|Warwick & Castle|
The thumbnails below are linked to larger pictures
Warwick is famous for it's castle but the town itself I found a bit of a disappointment. It may have been accentuated by the weather, but I found it a bit grey and drab, in contrast to nearby Stratford-upon-Avon, which is colorful and vibrant with activity.
Other attractions of Warwick include the Lord Leycester Hospital, an attractive array of half timbered buildings which became a retirement home for wounded ex- servicemen in 1571 and is still in use today, 8 ex-servicemen and their wives still live in modernised flats, and in return give their services towards the running of the hospital.
Another landmark worthy of a visit is St Mary's Church which dominates the surrounding countryside, and is home to the splendid tomb of Richard Beauchamps Earl of Warwick, said to be responsible for St Joans execution.
Warwick Castle is the finest Medieval Castle in England and it rises majestically from the banks of the River Avon, on a site fortified by William the Conqueror.
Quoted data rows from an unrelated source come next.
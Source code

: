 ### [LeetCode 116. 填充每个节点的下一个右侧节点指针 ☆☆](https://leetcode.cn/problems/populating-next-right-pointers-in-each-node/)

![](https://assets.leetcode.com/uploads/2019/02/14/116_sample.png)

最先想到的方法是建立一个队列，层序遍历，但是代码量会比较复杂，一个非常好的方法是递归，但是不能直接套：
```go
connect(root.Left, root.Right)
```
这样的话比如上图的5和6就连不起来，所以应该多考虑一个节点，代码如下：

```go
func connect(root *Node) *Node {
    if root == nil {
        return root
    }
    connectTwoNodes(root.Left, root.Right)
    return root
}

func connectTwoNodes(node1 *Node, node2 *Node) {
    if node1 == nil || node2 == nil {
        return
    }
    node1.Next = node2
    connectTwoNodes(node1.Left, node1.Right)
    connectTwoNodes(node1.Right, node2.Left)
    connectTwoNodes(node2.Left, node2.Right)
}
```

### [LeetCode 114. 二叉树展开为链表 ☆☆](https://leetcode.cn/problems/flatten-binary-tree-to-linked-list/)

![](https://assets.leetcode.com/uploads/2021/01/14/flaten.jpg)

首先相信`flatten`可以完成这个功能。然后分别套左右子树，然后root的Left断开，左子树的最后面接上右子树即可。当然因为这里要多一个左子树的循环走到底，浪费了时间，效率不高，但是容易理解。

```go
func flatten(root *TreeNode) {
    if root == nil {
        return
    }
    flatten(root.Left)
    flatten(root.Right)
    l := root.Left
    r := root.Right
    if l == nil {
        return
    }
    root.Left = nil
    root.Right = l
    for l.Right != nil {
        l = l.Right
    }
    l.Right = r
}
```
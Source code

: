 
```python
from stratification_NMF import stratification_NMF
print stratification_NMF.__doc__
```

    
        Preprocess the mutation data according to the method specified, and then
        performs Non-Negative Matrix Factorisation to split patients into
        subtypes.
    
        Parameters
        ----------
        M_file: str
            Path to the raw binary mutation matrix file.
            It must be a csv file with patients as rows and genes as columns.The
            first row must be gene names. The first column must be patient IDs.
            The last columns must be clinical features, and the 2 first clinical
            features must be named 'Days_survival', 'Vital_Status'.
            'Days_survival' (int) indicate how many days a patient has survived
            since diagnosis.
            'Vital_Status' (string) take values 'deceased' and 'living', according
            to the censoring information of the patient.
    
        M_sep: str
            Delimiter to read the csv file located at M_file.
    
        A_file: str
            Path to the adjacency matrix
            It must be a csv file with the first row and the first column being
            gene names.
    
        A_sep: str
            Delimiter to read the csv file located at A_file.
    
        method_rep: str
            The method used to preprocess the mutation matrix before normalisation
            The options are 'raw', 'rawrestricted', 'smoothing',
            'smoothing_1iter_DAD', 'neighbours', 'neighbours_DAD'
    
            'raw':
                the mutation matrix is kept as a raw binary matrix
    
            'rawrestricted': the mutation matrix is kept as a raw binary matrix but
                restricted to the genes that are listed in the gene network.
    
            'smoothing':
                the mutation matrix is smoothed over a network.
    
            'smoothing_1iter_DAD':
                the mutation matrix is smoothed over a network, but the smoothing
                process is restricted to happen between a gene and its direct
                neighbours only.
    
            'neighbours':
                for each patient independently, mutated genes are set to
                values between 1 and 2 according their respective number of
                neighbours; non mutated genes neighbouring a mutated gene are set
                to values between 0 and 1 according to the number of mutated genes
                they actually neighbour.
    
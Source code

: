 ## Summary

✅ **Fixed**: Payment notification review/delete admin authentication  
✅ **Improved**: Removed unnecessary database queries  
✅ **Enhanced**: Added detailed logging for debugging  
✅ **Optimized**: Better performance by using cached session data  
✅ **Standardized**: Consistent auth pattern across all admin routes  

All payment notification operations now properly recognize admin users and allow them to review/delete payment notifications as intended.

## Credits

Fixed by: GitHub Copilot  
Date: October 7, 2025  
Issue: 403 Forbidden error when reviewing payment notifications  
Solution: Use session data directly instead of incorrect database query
After the Norman Conquest in 1066, William the Conqueror moved northwards from London, to subdue resistance in the Midlands and Northern England. He founded castles at Warwick and Nottingham, run by his Norman barons. The castle at Warwick was founded in 1086.
Points of interest inside the Castle are The Great Hall, The State Rooms, the Armoury and the tableau of a 1898 weekend party realistically created by Madame Tussaud.